▸ **EXTRACTED INFORMATION**:
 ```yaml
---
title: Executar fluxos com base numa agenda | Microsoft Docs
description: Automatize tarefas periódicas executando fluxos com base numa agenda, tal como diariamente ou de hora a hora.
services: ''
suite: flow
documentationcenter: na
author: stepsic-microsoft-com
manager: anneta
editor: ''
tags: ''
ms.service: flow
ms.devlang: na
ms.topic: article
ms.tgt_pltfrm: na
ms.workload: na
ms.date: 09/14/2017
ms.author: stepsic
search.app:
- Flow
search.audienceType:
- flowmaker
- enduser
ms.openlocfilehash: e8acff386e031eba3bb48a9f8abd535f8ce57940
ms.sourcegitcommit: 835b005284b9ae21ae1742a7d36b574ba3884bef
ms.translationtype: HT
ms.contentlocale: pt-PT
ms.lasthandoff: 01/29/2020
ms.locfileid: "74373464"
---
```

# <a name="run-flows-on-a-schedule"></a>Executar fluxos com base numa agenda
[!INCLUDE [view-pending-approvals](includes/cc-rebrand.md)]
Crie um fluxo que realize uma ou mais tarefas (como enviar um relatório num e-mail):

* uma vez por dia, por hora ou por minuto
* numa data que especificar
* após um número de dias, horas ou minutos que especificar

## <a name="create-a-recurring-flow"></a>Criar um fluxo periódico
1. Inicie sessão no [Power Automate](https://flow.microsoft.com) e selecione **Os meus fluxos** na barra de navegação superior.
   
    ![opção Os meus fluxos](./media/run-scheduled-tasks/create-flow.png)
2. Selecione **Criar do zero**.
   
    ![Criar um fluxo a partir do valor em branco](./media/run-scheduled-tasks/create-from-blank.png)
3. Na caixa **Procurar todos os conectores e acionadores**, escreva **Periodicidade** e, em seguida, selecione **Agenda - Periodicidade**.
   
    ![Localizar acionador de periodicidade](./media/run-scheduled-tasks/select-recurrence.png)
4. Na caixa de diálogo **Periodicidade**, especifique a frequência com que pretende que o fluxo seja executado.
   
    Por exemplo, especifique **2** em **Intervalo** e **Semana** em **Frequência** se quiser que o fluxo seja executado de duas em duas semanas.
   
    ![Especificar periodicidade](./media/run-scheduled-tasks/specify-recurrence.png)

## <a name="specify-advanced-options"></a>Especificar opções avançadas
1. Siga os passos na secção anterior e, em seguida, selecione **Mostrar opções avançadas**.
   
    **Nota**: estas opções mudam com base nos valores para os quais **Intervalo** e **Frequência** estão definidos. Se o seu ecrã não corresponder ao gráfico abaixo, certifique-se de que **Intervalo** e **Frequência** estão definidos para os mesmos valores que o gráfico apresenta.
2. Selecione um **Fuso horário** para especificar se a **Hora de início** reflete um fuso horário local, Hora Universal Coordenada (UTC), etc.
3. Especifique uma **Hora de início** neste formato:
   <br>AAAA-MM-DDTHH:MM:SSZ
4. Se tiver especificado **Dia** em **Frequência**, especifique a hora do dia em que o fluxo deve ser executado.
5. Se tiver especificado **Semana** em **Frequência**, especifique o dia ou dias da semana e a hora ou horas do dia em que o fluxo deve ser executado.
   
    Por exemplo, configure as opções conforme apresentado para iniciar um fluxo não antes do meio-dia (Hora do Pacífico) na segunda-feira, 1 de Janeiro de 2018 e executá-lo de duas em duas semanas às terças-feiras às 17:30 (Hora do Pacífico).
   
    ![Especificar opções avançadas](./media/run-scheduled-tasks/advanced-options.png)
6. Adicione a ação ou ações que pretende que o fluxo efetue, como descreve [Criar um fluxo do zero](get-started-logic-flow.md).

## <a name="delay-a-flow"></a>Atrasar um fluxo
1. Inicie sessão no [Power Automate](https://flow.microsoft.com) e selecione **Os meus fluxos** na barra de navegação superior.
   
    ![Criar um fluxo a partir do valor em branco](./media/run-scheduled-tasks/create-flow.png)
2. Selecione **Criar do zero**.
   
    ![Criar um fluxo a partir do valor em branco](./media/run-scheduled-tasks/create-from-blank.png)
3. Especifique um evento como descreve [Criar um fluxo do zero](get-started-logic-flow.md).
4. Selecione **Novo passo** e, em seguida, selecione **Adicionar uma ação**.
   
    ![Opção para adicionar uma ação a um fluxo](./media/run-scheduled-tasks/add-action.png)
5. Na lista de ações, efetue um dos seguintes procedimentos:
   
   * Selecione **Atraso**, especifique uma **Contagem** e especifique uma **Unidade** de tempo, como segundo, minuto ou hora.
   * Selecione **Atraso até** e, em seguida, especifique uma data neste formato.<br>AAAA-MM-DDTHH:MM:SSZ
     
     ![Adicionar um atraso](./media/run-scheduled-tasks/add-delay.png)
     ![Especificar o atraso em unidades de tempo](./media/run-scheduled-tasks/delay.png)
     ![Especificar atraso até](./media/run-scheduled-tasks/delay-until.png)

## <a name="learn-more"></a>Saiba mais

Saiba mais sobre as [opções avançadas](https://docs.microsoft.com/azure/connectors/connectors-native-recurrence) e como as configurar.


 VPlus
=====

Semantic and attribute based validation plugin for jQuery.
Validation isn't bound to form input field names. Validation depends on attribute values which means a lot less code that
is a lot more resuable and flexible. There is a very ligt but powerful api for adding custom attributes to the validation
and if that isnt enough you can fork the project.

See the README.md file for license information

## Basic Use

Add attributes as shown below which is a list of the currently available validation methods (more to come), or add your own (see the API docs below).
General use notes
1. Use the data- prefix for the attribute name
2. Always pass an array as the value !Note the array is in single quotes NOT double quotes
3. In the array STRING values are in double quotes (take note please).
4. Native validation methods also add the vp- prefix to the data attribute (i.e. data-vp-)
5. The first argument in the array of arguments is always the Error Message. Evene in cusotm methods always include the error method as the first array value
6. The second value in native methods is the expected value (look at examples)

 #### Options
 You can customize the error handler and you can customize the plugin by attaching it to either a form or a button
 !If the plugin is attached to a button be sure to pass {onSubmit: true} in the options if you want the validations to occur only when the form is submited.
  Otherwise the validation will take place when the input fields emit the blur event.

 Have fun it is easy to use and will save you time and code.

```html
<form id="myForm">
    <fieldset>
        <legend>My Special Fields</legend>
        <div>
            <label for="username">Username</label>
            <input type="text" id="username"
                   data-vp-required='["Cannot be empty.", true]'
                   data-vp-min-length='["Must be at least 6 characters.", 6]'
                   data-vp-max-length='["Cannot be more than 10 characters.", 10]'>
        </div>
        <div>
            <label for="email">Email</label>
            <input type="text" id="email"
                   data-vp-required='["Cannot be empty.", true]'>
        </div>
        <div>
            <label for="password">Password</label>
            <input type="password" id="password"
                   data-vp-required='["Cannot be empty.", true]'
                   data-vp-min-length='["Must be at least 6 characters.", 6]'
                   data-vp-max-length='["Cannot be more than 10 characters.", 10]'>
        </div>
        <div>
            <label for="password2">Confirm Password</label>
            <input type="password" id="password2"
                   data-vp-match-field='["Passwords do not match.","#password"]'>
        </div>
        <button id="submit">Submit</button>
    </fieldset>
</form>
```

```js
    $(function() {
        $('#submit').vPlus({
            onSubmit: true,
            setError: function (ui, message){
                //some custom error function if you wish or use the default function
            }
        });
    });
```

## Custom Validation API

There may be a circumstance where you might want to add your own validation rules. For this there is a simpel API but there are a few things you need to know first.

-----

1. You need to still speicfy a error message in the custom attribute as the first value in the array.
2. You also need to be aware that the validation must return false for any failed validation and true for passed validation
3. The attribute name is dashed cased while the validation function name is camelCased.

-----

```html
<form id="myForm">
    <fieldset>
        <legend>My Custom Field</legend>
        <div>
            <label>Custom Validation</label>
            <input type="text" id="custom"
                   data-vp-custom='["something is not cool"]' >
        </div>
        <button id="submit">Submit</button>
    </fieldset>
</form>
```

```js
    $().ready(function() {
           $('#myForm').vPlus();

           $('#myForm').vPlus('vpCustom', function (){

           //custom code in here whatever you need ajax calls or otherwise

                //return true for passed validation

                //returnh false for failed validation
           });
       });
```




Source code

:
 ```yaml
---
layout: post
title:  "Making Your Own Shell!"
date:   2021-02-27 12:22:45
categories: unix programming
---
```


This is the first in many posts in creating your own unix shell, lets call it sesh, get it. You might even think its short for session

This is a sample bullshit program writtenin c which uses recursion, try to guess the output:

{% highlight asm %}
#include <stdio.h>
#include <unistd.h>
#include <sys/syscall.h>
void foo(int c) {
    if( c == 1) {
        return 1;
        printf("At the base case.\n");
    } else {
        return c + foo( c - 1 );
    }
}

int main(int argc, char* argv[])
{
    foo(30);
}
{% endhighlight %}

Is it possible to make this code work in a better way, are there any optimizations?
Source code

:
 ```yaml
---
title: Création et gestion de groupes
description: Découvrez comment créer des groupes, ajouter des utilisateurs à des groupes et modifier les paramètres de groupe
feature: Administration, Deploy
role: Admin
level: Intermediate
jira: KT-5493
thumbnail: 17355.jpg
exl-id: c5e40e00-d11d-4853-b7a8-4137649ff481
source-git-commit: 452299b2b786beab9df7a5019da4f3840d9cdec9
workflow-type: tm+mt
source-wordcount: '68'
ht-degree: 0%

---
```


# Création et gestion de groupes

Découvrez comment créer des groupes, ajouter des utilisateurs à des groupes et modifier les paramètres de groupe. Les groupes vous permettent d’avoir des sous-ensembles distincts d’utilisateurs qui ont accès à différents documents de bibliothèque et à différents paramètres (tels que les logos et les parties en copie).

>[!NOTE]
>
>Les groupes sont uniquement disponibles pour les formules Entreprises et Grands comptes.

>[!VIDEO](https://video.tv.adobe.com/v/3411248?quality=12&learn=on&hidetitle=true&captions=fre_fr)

▸ **PROMPT**: In the records above, how many lines include "deve"? Give that number and nothing more.

▸ **SOLUTION TO THIS TASK**: 2